Istanbul — Turkey is attracting a lot more attention from global materials and machinery suppliers, drawn by its rapid growth in the last 10-plus years to become Europe's second or third-largest market for plastics processing, depending on how it's measured.
It's moved ahead of countries with traditionally larger plastics sectors like France and the United Kingdom, and has surpassed or pulled even with Italy, traditionally the second largest.
The last two years have been more difficult — global economic softness, domestic political uncertainty and the spillover from wars in Syria and other neighbors have all taken a toll. But Turkey is seen as having solid long-term prospects.
It's become Europe's largest manufacturing base for white goods; it has a sizable car manufacturing industry; and its plastics processing industry is a significant exporter to the Middle East.
“As a global player, you can't afford not to be in such a growth market,” said Horst Klink, A. Schulman Inc.'s vice president of engineering plastics for Europe, the Middle East and Africa, in an interview at the Plast Eurasia show in Istanbul in early December. “And it's regarded as a growth market.”
Turkey's processing industry is the largest market for plastics materials exports from the European Union, taking 13.7 percent of exports.

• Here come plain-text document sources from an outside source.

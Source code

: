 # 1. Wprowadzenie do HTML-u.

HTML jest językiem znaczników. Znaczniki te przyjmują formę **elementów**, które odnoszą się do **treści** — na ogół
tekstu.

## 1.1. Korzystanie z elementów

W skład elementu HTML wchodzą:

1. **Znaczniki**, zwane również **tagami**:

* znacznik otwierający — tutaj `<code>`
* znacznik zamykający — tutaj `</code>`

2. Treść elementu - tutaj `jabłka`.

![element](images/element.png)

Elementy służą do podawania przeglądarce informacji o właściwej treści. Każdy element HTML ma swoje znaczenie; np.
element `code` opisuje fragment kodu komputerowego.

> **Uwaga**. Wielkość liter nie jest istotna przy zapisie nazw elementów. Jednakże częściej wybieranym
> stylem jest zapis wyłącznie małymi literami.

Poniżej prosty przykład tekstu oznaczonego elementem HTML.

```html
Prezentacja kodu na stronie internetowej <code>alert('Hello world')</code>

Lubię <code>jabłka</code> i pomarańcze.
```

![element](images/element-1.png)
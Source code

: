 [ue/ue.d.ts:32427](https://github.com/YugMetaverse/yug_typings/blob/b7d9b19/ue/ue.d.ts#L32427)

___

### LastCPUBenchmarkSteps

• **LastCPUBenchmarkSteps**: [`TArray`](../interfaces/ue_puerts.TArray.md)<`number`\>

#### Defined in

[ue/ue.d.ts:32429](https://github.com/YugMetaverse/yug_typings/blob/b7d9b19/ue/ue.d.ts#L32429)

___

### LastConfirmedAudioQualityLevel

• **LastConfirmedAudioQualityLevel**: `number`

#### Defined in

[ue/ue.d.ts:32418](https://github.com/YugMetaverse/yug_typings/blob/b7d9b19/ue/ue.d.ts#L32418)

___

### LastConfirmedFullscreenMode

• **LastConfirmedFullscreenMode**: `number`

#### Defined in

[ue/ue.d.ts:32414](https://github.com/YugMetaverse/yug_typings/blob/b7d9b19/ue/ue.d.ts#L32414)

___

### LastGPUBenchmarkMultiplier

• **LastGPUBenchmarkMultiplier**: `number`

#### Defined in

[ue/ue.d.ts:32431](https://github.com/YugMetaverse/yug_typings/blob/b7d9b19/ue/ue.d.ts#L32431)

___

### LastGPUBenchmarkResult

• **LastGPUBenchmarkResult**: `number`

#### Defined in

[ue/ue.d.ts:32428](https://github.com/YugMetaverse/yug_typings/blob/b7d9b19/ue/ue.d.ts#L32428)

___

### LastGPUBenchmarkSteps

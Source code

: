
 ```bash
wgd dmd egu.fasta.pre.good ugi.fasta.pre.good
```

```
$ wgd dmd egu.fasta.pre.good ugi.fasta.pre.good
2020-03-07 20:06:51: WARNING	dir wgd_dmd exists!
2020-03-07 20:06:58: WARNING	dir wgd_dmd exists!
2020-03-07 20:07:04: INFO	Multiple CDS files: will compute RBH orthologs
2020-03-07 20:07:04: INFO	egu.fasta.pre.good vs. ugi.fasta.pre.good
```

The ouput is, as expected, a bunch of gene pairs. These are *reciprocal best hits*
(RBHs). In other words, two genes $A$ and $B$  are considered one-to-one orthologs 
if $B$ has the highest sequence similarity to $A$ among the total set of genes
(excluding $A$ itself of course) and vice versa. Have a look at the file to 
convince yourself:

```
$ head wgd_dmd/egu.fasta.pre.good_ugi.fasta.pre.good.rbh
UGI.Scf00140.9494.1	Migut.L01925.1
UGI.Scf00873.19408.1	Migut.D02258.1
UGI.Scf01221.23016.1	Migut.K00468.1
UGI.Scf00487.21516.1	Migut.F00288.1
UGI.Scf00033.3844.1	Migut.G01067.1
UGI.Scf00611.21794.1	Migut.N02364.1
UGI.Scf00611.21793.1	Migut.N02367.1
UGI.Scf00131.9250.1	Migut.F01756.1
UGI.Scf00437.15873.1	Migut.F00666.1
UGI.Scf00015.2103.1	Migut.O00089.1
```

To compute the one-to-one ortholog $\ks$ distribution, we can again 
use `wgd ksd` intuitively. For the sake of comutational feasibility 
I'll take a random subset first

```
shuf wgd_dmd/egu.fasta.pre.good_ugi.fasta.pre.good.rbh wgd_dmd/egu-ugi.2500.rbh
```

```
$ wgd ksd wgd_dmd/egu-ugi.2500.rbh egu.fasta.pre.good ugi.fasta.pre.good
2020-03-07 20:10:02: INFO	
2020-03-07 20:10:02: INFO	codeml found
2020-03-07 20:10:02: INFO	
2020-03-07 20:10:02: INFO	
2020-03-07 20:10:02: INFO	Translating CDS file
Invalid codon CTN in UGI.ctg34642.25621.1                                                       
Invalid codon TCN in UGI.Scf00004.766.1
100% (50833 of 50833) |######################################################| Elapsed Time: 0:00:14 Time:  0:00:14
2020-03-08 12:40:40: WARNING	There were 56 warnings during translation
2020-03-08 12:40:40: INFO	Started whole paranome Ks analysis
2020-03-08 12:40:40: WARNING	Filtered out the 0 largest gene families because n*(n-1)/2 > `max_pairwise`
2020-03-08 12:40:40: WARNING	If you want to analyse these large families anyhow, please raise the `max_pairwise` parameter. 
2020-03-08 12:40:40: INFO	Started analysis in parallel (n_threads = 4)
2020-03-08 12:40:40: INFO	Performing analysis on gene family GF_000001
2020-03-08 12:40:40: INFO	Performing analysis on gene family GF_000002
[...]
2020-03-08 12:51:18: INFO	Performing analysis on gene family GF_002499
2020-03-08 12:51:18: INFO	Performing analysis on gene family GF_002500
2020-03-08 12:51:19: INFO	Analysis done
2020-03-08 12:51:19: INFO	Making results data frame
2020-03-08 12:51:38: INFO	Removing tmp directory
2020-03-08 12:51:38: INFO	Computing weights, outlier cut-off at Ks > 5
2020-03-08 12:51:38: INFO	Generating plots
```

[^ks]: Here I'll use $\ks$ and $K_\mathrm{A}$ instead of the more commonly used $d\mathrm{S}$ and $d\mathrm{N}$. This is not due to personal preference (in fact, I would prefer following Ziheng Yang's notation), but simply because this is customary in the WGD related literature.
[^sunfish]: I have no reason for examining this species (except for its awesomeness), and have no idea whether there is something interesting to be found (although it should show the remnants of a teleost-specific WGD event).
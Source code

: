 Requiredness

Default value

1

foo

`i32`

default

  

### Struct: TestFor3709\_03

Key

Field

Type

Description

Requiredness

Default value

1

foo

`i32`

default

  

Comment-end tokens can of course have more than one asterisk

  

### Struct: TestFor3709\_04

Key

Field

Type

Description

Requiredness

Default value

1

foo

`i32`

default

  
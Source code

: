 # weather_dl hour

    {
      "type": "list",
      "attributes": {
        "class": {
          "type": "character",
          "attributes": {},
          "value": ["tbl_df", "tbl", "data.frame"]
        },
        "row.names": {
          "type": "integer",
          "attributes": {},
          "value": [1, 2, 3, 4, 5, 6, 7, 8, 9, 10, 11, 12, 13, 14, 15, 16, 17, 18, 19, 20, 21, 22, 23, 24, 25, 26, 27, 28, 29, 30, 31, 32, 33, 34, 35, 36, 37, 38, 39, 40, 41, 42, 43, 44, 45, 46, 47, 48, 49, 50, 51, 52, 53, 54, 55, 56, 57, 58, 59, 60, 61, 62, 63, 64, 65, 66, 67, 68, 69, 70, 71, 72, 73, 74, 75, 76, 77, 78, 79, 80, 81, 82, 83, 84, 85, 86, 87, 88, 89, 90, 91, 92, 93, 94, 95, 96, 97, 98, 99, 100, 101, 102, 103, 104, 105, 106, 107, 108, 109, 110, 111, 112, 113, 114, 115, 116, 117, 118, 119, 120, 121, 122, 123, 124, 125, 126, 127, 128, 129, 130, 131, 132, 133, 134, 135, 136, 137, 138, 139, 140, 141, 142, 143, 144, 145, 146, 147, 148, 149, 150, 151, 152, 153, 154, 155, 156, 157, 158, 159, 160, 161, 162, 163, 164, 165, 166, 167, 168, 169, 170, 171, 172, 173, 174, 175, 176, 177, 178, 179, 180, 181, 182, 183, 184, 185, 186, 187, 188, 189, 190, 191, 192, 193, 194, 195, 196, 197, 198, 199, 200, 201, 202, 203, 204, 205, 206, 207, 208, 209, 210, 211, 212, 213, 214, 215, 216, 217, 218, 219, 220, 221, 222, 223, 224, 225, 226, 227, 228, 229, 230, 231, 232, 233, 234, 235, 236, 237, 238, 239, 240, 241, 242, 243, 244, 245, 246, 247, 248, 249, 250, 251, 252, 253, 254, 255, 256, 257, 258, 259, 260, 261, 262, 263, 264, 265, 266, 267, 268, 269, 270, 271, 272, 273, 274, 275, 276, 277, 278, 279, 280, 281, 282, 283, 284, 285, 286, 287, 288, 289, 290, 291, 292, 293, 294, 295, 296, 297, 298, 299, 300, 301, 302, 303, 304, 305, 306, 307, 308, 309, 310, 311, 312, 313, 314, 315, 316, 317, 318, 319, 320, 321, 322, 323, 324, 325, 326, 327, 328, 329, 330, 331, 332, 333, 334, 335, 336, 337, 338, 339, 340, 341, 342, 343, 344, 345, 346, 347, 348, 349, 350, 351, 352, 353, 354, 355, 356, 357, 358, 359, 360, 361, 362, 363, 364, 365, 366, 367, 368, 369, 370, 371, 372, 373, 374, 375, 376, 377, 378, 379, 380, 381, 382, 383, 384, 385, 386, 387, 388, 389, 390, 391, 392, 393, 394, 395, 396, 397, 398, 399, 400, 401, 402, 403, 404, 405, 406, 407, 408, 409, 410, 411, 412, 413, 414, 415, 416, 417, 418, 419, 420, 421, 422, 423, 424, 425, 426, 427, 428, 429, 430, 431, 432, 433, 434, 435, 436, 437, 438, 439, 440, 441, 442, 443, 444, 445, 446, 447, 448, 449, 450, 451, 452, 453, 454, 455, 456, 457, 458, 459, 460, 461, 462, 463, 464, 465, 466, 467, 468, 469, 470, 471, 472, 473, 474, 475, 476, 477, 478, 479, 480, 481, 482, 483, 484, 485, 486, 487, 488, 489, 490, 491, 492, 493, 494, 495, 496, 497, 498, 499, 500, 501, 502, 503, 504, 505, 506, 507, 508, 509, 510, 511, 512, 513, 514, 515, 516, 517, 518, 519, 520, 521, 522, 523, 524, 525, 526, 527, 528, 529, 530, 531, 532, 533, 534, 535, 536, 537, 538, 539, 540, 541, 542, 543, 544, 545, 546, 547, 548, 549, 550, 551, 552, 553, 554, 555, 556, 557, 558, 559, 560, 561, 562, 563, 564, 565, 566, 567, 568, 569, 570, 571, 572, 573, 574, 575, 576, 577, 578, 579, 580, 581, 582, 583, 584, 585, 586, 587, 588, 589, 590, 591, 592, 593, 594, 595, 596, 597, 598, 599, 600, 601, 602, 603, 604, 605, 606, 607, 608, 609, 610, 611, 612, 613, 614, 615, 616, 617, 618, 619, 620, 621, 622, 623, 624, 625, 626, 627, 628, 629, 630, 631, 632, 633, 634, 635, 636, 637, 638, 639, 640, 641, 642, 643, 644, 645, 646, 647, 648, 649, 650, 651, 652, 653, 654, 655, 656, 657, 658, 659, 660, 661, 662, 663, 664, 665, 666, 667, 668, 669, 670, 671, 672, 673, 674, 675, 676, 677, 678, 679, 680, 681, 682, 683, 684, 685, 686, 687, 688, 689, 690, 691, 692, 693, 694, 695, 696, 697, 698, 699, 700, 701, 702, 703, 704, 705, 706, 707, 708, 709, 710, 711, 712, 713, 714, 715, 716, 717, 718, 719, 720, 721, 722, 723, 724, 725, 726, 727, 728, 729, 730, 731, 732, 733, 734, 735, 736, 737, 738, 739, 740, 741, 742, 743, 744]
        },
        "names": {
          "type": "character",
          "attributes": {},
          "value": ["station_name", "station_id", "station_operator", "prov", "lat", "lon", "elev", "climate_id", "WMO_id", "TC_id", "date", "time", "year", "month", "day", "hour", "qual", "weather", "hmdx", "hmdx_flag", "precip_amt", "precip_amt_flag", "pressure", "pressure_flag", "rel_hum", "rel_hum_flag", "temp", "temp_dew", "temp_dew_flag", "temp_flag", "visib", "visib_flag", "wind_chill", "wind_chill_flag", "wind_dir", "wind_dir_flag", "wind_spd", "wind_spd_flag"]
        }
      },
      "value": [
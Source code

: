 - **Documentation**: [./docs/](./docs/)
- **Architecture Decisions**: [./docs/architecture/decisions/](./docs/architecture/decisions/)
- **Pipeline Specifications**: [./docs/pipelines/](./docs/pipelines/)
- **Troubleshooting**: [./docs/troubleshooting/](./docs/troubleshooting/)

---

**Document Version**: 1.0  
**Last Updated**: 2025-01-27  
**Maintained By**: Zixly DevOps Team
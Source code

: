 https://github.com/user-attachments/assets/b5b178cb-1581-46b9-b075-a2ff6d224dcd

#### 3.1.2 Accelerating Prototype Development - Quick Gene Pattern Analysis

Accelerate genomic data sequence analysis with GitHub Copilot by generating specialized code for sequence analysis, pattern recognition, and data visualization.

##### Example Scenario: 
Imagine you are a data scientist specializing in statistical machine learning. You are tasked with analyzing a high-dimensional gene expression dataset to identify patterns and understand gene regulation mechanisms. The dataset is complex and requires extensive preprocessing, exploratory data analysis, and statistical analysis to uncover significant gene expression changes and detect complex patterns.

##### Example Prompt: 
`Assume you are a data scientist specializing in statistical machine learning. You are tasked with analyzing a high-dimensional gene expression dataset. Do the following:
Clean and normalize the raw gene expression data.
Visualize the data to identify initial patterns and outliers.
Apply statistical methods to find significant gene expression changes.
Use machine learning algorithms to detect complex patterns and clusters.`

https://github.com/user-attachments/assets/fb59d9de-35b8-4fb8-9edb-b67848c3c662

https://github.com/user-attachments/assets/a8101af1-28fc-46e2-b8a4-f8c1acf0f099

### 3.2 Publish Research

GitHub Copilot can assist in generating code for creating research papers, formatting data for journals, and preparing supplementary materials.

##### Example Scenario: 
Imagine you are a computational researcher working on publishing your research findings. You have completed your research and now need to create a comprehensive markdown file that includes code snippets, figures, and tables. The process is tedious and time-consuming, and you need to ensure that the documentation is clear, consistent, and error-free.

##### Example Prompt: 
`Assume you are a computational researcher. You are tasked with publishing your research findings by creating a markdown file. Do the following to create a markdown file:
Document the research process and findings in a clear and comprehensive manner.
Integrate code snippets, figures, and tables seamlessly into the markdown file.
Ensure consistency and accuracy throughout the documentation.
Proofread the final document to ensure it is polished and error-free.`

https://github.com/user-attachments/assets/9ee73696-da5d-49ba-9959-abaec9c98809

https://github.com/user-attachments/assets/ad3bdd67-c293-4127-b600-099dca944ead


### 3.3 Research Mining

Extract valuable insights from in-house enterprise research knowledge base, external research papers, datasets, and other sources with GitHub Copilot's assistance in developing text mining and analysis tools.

That's ahead of China with 12.4 percent and the United States with 11 percent, according to 2014 data from the PlasticsEurope trade group, the most recent figures.
Turkey's plastics processors are solid regional exporters, averaging a trade surplus in finished plastic products of $900 billion annually from 2012-2014, according to data from the Turkish Chemical Manufacturers Association.
The biggest attraction for global firms is the heavy reliance those processors have on imports: more than 80 percent of Turkey's resin and plastics machinery are imported.